Records excerpted from a collection:
■ ■ ■ ■ ■
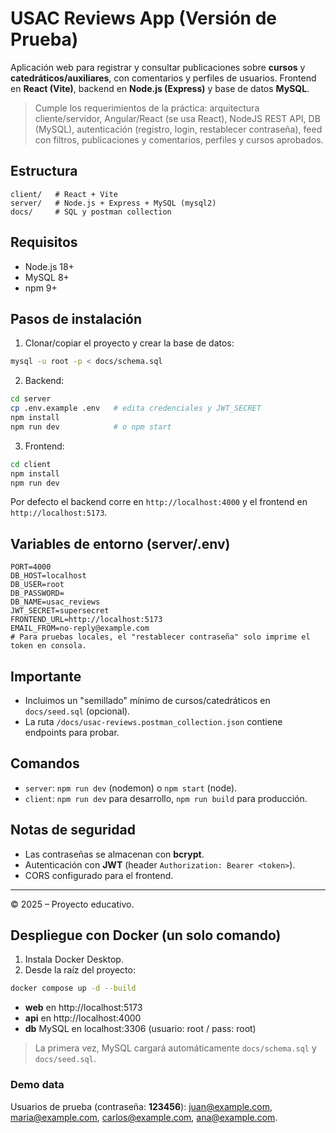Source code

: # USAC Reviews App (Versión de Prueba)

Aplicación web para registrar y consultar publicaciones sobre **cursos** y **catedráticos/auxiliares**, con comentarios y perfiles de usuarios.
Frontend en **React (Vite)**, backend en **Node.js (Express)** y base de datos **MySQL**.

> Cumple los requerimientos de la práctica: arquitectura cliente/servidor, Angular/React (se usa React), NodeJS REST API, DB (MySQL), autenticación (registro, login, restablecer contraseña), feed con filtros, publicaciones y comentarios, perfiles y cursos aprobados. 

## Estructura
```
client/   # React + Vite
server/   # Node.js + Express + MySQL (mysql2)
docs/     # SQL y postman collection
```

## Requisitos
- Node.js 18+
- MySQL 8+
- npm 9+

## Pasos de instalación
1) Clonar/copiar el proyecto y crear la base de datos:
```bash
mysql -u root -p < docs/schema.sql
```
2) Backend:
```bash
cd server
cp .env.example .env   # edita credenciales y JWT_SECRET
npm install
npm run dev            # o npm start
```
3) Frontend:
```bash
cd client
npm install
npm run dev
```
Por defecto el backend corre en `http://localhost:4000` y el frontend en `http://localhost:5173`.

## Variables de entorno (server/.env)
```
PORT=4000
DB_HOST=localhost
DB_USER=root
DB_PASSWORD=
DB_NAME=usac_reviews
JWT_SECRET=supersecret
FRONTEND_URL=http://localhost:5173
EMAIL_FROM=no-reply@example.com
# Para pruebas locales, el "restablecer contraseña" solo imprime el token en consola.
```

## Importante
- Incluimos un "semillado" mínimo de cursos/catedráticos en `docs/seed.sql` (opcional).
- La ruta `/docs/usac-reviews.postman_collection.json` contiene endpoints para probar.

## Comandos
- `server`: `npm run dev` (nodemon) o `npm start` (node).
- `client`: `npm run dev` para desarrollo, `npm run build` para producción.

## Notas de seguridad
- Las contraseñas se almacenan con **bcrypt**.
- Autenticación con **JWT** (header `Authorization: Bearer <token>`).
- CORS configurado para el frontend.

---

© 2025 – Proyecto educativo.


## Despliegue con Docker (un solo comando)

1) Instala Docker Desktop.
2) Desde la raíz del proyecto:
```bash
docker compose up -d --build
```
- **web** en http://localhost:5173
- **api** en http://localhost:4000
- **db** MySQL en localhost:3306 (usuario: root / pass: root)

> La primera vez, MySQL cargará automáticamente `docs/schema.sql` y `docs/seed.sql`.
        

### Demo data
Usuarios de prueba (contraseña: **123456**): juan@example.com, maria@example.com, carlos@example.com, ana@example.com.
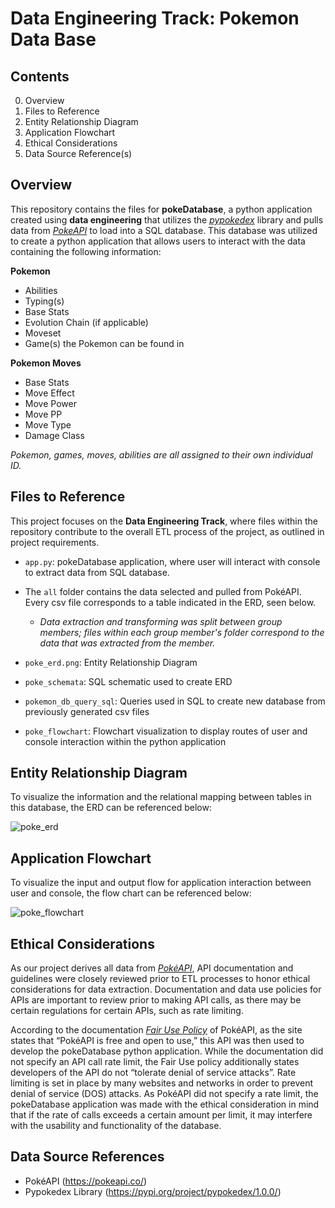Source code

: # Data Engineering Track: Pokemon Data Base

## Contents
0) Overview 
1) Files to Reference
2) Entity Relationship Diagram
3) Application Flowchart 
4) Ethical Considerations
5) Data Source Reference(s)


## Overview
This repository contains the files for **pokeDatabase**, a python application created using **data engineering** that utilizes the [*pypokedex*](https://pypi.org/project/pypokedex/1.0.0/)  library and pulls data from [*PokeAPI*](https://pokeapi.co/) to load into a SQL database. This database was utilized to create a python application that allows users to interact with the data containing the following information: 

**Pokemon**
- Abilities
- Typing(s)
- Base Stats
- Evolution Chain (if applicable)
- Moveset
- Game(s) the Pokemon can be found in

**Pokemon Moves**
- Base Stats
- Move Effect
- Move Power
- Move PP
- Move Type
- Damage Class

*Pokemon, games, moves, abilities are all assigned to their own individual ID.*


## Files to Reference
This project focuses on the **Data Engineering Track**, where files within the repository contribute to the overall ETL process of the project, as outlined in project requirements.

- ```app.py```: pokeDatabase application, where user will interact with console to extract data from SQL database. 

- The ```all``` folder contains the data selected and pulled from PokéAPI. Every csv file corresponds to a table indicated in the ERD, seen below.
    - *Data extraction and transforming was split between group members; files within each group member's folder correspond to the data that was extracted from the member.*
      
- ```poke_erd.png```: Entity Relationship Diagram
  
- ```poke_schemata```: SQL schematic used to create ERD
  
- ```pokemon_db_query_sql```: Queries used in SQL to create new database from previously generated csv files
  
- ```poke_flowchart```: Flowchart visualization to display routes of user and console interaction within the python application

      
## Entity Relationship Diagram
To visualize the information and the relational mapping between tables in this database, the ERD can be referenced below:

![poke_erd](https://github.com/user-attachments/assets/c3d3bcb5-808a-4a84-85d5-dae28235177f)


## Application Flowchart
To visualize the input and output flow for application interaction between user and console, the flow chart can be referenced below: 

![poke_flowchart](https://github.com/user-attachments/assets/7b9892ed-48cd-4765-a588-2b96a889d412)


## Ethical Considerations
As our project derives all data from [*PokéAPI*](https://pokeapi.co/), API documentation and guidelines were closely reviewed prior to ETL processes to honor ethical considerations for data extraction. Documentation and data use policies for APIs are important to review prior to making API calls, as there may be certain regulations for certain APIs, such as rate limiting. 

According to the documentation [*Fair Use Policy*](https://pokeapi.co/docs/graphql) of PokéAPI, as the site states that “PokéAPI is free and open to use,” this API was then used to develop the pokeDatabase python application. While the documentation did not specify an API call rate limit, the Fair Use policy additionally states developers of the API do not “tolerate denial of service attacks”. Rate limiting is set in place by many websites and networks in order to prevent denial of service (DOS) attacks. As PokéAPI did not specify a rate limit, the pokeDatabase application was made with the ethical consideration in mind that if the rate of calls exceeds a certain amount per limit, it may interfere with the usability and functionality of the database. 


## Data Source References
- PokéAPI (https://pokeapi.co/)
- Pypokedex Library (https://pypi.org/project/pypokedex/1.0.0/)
■ ■ ■ ■ ■
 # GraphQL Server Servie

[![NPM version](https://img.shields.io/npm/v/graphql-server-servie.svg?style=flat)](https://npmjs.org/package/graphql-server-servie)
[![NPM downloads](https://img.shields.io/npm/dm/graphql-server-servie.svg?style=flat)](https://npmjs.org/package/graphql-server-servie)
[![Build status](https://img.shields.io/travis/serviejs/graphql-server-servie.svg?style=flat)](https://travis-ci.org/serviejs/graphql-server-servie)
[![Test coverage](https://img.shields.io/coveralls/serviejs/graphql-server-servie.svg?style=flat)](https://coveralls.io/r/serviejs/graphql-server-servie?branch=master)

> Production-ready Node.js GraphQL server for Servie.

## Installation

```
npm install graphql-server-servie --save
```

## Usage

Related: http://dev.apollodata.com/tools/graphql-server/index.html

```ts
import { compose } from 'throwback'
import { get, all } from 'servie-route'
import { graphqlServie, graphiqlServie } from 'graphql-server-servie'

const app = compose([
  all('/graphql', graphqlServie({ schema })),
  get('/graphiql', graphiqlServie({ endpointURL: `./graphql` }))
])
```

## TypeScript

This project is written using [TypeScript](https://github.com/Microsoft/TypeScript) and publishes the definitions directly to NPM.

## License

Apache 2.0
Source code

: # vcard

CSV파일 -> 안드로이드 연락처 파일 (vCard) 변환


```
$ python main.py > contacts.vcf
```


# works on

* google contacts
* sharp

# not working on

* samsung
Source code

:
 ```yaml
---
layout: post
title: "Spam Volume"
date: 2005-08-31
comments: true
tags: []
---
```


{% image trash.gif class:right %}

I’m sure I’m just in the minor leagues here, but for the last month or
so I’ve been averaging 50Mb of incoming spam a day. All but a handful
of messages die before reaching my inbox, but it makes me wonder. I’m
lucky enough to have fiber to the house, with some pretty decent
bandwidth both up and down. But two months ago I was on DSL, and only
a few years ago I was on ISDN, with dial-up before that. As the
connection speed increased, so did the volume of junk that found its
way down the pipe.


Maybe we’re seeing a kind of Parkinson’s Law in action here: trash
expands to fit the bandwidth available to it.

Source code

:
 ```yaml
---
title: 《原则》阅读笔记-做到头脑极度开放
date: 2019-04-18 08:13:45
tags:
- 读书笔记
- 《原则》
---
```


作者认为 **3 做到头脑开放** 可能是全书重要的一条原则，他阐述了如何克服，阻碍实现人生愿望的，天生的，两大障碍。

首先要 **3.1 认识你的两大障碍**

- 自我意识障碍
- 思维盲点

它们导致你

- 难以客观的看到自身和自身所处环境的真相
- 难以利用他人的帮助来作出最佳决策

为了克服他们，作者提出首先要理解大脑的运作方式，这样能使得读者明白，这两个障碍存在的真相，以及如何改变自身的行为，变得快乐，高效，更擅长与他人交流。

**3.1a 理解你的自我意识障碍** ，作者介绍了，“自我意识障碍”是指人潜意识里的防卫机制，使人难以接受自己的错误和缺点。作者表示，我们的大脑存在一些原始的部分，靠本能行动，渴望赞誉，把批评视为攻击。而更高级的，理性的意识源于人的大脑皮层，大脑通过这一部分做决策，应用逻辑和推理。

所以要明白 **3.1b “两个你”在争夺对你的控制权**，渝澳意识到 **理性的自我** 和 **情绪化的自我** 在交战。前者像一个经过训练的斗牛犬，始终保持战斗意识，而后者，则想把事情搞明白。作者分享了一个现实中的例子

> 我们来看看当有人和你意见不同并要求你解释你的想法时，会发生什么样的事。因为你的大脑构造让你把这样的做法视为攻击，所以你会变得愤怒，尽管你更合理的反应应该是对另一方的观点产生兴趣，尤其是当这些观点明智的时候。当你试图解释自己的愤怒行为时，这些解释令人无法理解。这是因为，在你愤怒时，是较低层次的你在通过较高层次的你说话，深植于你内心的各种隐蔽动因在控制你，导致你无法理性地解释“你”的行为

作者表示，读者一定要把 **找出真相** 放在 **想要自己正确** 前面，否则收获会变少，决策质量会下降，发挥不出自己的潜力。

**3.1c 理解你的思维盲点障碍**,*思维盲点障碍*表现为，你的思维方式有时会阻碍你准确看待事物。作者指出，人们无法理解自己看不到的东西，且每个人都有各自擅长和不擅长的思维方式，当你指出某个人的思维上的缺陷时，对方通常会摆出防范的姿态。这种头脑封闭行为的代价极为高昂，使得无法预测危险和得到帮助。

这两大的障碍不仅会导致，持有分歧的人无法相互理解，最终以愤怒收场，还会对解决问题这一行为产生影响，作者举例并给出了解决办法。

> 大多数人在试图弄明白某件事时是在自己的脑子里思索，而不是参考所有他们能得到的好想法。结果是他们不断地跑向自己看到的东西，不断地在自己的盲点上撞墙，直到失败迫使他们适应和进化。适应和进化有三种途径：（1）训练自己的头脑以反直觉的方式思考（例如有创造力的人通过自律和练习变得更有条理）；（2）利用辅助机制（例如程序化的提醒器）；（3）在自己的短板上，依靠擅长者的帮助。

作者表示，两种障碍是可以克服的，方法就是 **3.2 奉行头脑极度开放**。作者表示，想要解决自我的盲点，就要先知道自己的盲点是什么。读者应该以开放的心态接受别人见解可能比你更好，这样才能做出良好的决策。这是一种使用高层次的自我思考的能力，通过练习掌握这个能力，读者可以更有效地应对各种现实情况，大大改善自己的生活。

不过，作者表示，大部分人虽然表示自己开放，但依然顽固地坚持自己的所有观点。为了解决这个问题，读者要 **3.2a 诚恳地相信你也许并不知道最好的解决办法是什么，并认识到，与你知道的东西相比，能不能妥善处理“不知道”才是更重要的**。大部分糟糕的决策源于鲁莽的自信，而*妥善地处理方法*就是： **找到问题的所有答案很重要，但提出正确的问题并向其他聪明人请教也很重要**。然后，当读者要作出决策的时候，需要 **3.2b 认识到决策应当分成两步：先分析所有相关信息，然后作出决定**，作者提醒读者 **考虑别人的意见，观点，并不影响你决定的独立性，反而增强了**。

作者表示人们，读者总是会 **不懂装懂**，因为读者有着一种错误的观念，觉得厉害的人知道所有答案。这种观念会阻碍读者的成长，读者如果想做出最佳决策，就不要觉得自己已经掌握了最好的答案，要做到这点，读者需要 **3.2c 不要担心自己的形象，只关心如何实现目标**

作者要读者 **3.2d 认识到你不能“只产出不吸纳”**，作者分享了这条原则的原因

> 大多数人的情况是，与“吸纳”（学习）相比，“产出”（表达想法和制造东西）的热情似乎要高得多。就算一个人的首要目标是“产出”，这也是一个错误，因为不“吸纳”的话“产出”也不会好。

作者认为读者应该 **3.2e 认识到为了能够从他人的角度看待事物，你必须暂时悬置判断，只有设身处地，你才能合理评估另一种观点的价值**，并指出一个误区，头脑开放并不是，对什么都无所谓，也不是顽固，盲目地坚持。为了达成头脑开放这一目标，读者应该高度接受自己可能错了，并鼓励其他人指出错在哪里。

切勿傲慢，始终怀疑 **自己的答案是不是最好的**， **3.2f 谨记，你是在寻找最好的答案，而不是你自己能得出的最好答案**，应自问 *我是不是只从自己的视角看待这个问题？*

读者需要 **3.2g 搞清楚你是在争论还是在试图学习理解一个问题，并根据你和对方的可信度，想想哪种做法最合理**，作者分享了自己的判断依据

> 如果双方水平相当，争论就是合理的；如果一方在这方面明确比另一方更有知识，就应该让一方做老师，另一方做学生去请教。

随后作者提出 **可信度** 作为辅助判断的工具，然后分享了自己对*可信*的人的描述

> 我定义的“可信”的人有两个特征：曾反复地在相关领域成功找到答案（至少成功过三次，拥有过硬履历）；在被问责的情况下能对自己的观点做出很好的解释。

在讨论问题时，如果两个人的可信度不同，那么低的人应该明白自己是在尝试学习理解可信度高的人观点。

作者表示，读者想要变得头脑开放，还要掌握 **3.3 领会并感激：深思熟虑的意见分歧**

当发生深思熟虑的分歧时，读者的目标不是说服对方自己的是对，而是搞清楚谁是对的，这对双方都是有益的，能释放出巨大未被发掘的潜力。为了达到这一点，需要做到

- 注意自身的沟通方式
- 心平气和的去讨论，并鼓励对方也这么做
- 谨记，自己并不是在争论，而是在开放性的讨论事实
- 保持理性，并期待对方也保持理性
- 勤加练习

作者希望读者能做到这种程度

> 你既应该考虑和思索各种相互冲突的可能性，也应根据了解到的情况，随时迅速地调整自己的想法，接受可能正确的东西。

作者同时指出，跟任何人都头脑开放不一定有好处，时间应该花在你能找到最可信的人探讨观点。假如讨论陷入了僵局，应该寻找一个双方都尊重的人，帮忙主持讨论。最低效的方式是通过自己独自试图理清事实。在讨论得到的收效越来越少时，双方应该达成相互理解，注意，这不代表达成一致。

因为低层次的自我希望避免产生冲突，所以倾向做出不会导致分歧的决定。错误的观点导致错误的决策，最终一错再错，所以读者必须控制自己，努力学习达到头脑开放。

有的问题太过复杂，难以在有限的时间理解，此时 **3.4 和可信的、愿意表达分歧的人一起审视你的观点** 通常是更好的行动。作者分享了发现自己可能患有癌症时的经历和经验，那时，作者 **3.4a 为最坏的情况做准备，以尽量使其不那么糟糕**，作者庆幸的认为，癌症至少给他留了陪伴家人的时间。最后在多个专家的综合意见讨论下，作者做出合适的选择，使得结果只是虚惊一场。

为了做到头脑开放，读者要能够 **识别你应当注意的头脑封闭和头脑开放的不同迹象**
■ ■ ■ ■ ■
▸ WORK REQUIRED
Which lines of the records above contain the word "pypi"? Copy each of them.

▸ EXPECTED ANSWER
This repository contains the files for **pokeDatabase**, a python application created using **data engineering** that utilizes the [*pypokedex*](https://pypi.org/project/pypokedex/1.0.0/)  library and pulls data from [*PokeAPI*](https://pokeapi.co/) to load into a SQL database. This database was utilized to create a python application that allows users to interact with the data containing the following information: 
- Pypokedex Library (https://pypi.org/project/pypokedex/1.0.0/)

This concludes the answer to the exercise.